→ Input for this task:
*** Begin section ***

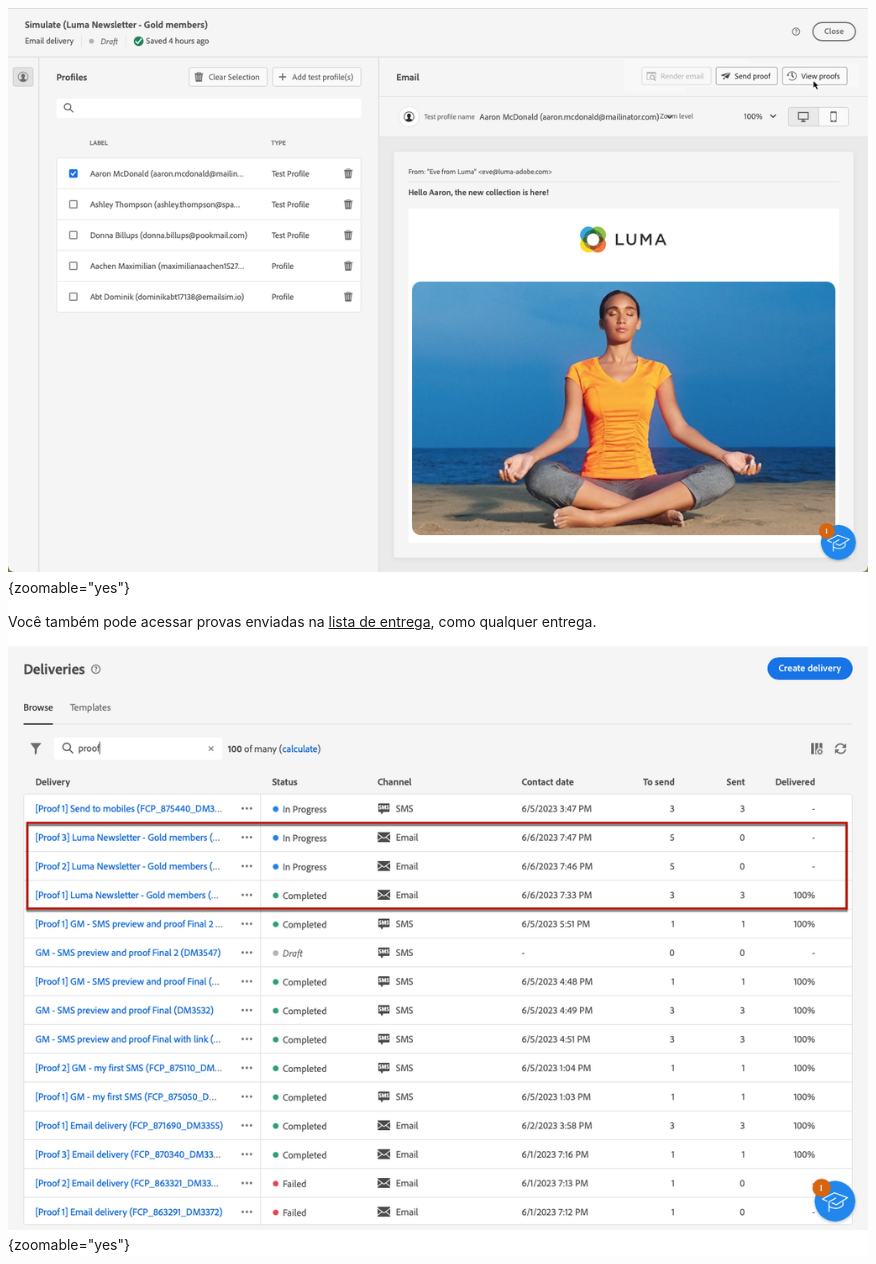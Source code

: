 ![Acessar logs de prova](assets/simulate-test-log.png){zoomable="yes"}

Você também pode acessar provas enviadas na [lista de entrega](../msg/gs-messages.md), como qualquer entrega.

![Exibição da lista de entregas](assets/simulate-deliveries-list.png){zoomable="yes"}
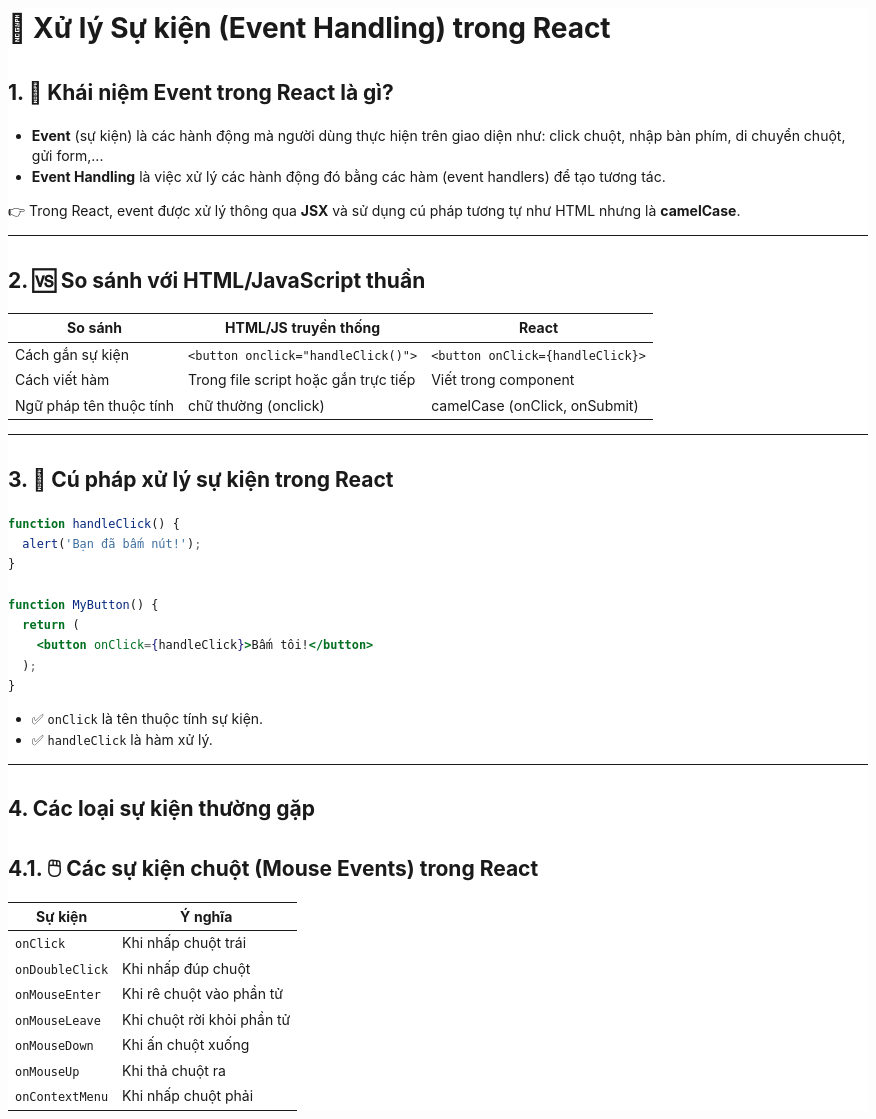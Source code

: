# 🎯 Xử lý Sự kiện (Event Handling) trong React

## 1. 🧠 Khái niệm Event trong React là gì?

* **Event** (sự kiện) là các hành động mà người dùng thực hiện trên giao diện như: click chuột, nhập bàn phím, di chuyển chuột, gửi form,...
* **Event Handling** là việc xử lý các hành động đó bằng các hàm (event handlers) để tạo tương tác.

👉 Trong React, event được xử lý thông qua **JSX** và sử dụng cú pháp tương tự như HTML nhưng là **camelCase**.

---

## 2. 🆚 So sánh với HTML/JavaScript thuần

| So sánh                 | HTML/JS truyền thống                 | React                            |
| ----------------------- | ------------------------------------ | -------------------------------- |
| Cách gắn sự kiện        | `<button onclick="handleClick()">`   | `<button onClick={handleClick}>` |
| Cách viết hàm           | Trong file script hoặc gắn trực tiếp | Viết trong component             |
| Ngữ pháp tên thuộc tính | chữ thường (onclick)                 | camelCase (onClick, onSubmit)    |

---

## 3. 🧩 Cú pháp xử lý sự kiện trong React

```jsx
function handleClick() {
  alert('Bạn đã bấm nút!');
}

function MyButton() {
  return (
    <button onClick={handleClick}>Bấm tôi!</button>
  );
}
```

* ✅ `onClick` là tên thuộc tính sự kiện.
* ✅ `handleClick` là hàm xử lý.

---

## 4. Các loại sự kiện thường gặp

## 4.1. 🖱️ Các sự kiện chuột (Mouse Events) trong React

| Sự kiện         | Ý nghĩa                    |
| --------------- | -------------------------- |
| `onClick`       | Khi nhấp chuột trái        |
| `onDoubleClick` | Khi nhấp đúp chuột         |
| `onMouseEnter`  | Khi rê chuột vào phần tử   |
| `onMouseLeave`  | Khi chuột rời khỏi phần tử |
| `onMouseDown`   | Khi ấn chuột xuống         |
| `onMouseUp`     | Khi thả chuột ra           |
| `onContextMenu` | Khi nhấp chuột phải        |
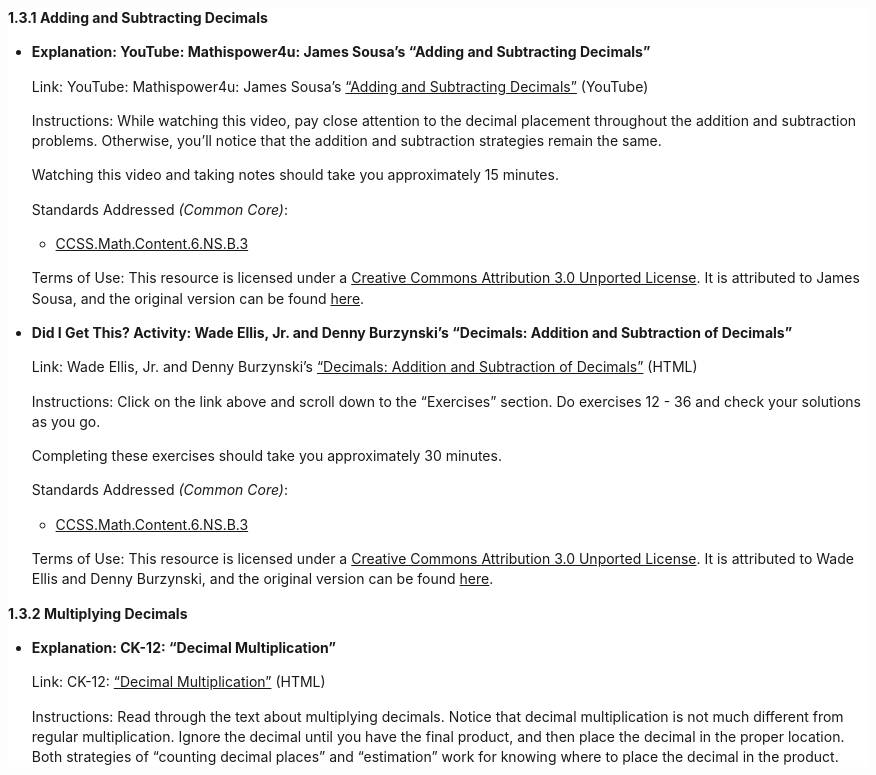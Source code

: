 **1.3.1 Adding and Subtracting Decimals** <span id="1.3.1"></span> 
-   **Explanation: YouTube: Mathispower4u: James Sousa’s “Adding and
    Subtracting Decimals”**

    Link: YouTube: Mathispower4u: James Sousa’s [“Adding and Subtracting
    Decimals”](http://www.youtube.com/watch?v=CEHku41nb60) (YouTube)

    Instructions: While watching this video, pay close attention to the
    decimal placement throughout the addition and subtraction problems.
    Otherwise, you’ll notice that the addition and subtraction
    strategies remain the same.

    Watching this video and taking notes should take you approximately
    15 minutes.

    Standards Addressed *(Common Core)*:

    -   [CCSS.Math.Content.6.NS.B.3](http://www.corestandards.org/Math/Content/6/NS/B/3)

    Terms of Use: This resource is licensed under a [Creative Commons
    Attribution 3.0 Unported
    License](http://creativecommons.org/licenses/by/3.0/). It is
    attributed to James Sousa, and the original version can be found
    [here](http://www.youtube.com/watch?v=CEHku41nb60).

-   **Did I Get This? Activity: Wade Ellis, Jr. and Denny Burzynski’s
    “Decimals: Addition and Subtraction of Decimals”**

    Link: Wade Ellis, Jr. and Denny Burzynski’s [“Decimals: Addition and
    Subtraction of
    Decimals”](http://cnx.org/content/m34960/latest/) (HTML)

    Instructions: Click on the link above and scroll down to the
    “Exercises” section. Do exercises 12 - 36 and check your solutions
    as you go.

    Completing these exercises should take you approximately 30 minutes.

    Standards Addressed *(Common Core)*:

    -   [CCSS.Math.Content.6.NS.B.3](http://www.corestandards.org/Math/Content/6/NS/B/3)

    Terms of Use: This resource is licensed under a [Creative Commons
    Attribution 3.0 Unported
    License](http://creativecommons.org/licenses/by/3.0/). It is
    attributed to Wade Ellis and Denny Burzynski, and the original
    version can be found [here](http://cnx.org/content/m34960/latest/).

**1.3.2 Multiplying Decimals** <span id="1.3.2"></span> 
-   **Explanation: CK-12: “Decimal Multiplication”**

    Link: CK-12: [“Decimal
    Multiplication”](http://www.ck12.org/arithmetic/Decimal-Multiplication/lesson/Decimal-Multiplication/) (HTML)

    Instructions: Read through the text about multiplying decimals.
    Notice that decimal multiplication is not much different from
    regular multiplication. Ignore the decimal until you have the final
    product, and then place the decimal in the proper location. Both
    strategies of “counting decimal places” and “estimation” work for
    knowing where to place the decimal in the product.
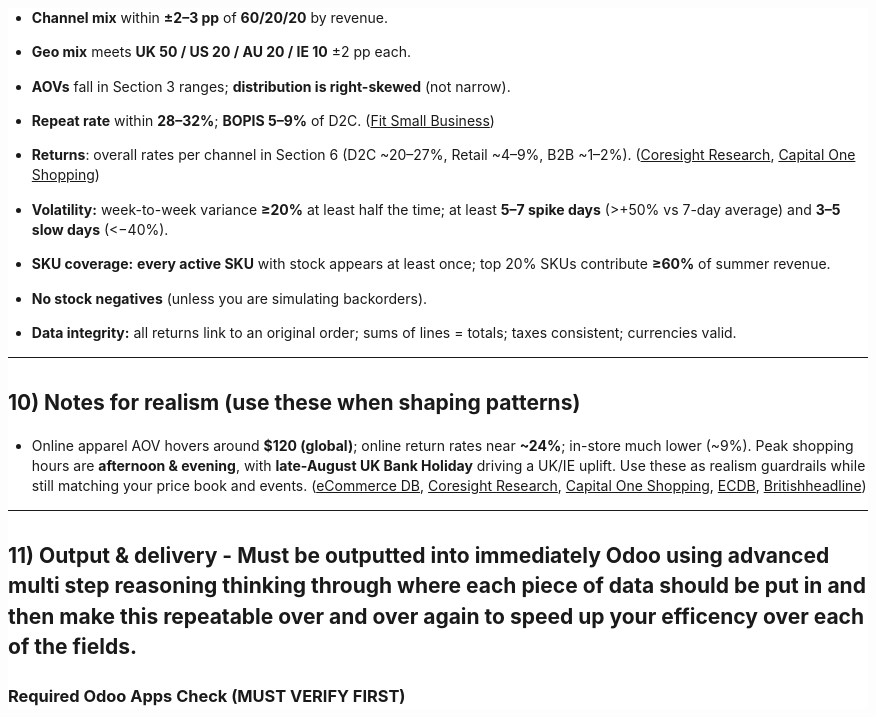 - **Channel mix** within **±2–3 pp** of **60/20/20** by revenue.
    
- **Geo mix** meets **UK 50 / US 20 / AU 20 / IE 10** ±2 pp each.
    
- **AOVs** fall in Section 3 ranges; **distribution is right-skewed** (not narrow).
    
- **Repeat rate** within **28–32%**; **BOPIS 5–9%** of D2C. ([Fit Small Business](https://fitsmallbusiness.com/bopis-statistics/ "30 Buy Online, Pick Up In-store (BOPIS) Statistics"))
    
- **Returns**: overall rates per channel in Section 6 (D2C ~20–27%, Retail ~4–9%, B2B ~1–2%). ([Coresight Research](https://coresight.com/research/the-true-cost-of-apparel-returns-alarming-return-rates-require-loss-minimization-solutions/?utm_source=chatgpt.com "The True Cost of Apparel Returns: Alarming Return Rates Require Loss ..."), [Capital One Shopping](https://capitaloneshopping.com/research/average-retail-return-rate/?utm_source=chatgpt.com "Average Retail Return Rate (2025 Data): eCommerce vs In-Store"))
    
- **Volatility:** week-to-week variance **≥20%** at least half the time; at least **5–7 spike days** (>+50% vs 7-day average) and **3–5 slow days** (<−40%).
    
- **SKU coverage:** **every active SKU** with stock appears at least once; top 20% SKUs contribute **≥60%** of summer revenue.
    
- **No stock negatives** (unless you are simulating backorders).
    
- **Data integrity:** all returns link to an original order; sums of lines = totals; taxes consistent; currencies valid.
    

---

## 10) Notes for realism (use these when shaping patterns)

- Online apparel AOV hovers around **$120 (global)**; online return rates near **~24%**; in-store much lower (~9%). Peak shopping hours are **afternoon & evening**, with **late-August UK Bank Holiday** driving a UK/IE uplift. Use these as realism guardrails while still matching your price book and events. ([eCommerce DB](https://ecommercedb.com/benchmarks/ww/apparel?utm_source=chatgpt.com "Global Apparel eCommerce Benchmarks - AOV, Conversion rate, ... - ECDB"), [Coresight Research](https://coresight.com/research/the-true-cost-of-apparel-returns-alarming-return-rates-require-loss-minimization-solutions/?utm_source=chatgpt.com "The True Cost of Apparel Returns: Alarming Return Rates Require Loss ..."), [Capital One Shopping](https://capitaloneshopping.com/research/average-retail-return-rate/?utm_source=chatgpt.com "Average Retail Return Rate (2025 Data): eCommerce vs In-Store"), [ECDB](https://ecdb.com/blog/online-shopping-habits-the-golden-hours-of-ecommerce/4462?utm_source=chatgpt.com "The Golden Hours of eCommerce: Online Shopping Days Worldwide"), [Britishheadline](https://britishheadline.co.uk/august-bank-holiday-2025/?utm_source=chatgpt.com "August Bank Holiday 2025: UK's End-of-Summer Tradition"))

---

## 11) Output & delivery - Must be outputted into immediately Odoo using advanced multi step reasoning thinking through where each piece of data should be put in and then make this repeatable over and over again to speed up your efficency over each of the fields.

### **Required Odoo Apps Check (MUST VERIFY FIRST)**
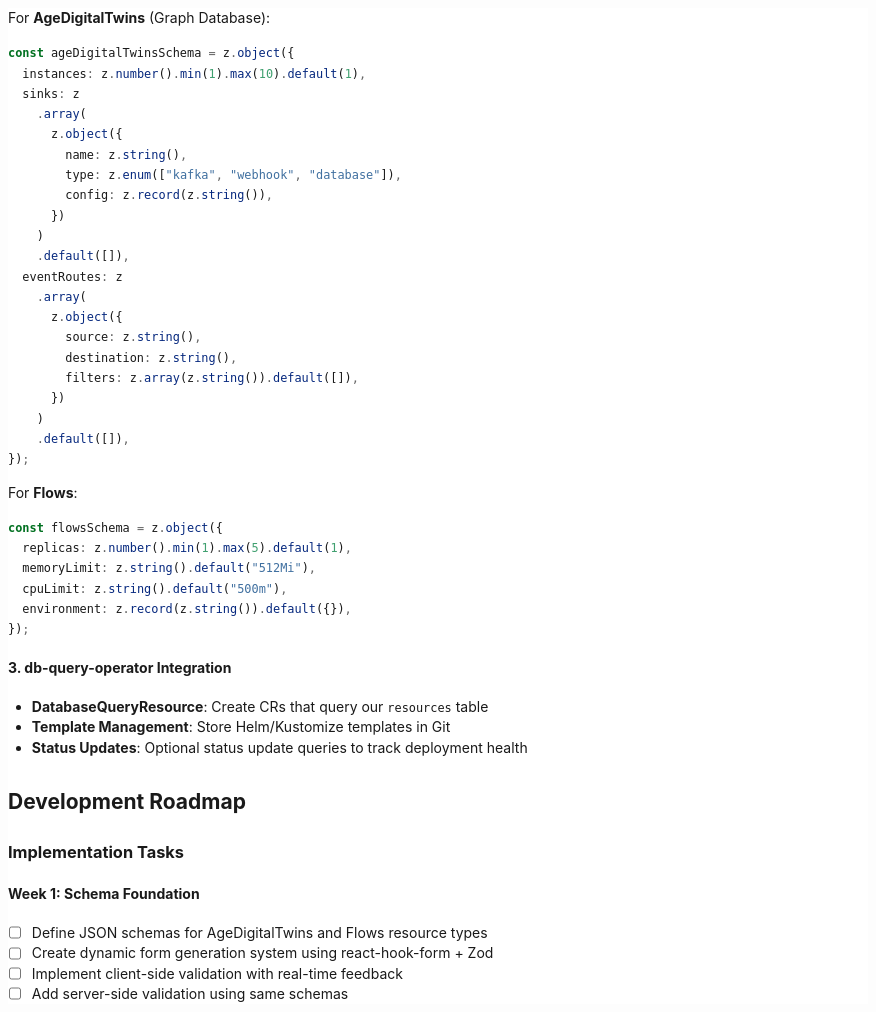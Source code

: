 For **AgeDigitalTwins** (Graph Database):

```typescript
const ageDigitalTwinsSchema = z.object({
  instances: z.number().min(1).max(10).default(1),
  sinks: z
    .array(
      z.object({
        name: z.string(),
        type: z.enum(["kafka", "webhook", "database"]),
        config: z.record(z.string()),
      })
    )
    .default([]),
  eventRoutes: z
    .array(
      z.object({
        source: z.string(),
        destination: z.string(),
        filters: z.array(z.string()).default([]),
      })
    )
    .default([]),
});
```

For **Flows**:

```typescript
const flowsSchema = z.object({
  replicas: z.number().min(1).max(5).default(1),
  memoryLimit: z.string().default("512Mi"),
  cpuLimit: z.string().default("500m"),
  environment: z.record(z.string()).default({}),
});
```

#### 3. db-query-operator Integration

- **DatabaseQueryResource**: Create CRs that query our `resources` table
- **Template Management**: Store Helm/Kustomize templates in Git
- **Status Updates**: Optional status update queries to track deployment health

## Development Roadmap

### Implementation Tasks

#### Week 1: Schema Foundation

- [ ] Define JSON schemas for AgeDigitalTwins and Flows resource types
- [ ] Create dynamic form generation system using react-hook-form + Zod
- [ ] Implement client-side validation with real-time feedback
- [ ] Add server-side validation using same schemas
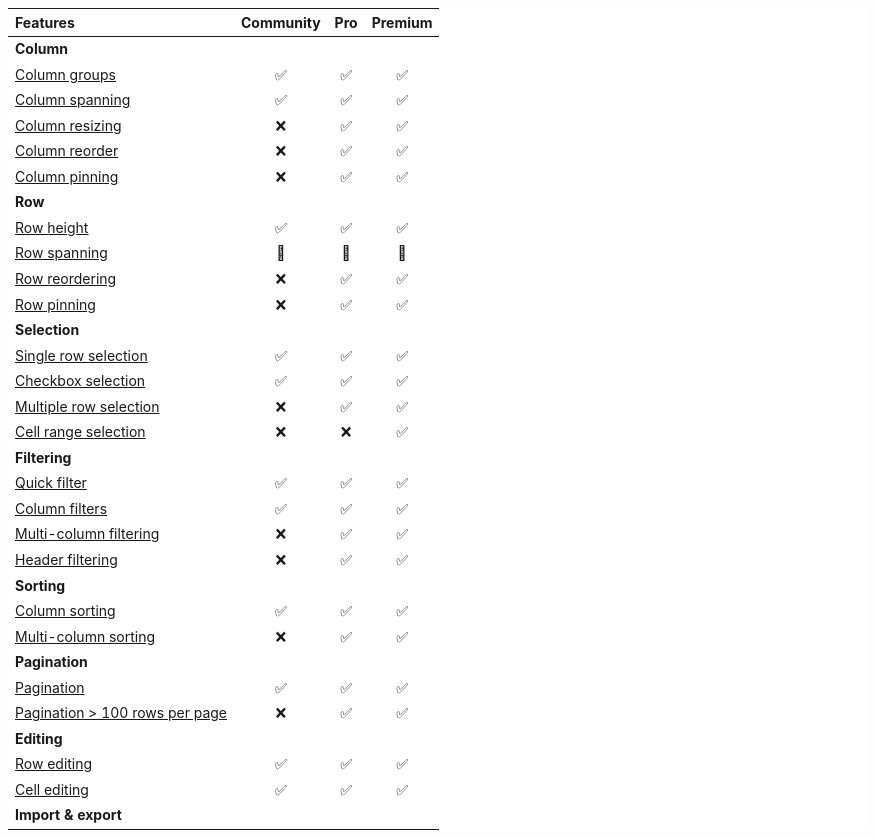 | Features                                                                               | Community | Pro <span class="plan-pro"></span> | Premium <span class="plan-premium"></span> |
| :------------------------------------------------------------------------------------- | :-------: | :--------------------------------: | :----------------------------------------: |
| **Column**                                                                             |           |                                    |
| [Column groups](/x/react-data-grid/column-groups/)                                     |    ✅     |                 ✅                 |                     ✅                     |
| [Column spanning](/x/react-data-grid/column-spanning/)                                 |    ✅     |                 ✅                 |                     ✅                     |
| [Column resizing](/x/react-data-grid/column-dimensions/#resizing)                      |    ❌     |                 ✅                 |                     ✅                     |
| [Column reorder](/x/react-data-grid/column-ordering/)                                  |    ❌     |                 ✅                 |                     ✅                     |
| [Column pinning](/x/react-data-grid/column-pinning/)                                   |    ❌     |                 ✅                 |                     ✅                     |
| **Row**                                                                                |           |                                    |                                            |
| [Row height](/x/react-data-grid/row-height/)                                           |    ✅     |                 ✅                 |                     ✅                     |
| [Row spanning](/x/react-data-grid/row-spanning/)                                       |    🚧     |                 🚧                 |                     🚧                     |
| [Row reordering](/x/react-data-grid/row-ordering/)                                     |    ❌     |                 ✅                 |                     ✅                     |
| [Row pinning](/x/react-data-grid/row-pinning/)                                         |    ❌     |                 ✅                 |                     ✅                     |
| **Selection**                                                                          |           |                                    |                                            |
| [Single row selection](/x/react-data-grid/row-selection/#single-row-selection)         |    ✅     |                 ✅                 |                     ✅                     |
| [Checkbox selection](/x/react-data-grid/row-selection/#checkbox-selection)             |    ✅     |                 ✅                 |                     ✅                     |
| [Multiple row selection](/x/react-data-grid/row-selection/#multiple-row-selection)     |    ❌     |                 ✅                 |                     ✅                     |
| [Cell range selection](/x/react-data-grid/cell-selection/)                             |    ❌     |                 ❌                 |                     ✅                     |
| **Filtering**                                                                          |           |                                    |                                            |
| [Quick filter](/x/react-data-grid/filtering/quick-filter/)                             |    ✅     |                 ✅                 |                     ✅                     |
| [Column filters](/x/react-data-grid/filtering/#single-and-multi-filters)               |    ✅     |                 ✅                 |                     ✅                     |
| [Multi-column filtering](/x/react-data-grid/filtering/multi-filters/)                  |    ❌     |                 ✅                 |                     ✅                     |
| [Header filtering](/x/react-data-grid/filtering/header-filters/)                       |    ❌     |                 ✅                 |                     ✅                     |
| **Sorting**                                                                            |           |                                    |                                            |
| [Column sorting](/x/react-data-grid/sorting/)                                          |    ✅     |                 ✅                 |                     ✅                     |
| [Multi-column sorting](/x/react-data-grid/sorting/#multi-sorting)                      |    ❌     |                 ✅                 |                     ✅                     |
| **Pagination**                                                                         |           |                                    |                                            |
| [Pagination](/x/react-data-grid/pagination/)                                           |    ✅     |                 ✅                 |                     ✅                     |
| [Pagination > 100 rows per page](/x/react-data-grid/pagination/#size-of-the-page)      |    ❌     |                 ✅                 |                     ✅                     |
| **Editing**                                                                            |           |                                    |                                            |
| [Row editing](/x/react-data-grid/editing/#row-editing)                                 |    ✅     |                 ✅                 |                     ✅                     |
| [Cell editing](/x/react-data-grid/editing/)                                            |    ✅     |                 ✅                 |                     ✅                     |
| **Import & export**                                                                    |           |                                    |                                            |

*** End section ***

→ Your assignment: Leave out every line above except those from the line with "be found [here](http://cnx.org/content/m34960/latest/)." up to and including the line with "Instructions: Read through", and copy those exactly.

→ Problem solution:
    version can be found [here](http://cnx.org/content/m34960/latest/).

**1.3.2 Multiplying Decimals** <span id="1.3.2"></span> 
-   **Explanation: CK-12: “Decimal Multiplication”**

    Link: CK-12: [“Decimal
    Multiplication”](http://www.ck12.org/arithmetic/Decimal-Multiplication/lesson/Decimal-Multiplication/) (HTML)

    Instructions: Read through the text about multiplying decimals.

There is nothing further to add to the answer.